El piloto anunció que había iniciado la maniobra de aproximación final a la base Halvorsen. Era hora de prepararse para el aterrizaje.
– Esto no es muy habitual -comentó el piloto a Malone-. El tiempo es excelente. Tiene usted suerte. Y los vientos también son favorables. -Ajustó los mandos y asió la palanca-. ¿Quiere encargarse usted?
Malone desechó la idea con un gesto de la mano.
– No, gracias. Es mucho para mí.
Aunque había hecho aterrizar cazas en portaaviones, depositar un avión de cuarenta y cinco toneladas sobre el peligroso hielo era una emoción de la que podía prescindir.
La pelea entre Dorothea y Christl le seguía preocupando. Durante las últimas horas se habían comportado, pero su amargura y sus discrepancias podían ser enojosas.
El avión comenzó a descender de manera pronunciada. Aunque el ataque había hecho sonar las alarmas, a Malone le preocupaba más aún otra cosa que había observado: había cogido desprevenido a Ulrich Henn.
Se había fijado en la momentánea confusión que había reflejado el rostro de Henn antes de volver a endurecer la máscara.

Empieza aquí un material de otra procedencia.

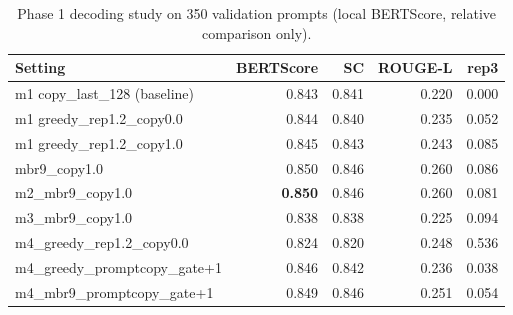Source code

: \begin{table}[t]
\centering\small
\begin{tabular}{lrrrr}
\toprule
Setting & BERTScore & SC & ROUGE-L & rep3 \\
\midrule
m1 copy\_last\_128 (baseline) & 0.843 & 0.841 & 0.220 & 0.000 \\
m1 greedy\_rep1.2\_copy0.0 & 0.844 & 0.840 & 0.235 & 0.052 \\
m1 greedy\_rep1.2\_copy1.0 & 0.845 & 0.843 & 0.243 & 0.085 \\
mbr9\_copy1.0 & 0.850 & 0.846 & 0.260 & 0.086 \\
m2\_mbr9\_copy1.0 & \textbf{0.850} & 0.846 & 0.260 & 0.081 \\
m3\_mbr9\_copy1.0 & 0.838 & 0.838 & 0.225 & 0.094 \\
m4\_greedy\_rep1.2\_copy0.0 & 0.824 & 0.820 & 0.248 & 0.536 \\
m4\_greedy\_promptcopy\_gate+1 & 0.846 & 0.842 & 0.236 & 0.038 \\
m4\_mbr9\_promptcopy\_gate+1 & 0.849 & 0.846 & 0.251 & 0.054 \\
\bottomrule
\end{tabular}
\caption{Phase 1 decoding study on 350 validation prompts (local BERTScore, relative comparison only).}
\label{tab:p1-decoding}
\end{table}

Era evidente que no se esperaba lo que había hecho Dorothea.
El aparato se situó en posición horizontal y las turbinas redujeron la velocidad.
El Hércules iba equipado con patines de aterrizaje, y él oyó al copiloto confirmar que estaban desplegados. Continuaron bajando, el blanco suelo aumentando en tamaño y grado de detalle. Un rebote. Y otro.
Después, Malone oyó el chirriar de los patines contra el crujiente hielo al deslizarse sobre él. No había forma de frenar. Sólo los detendría la fricción. Por suerte había espacio más que suficiente. Finalmente el Hércules se detuvo.
– Bienvenidos al fin del mundo -anunció el piloto al grupo.
Stephanie se levantó de su silla. La fuerza de la costumbre. Davis hizo otro tanto.
Pero Daniels les indicó que no se movieran.
– Es tarde y todos estamos cansados. Sentaos. -Cogió una silla-. Gracias, coronel. ¿Le importaría asegurarse de que no nos molestan?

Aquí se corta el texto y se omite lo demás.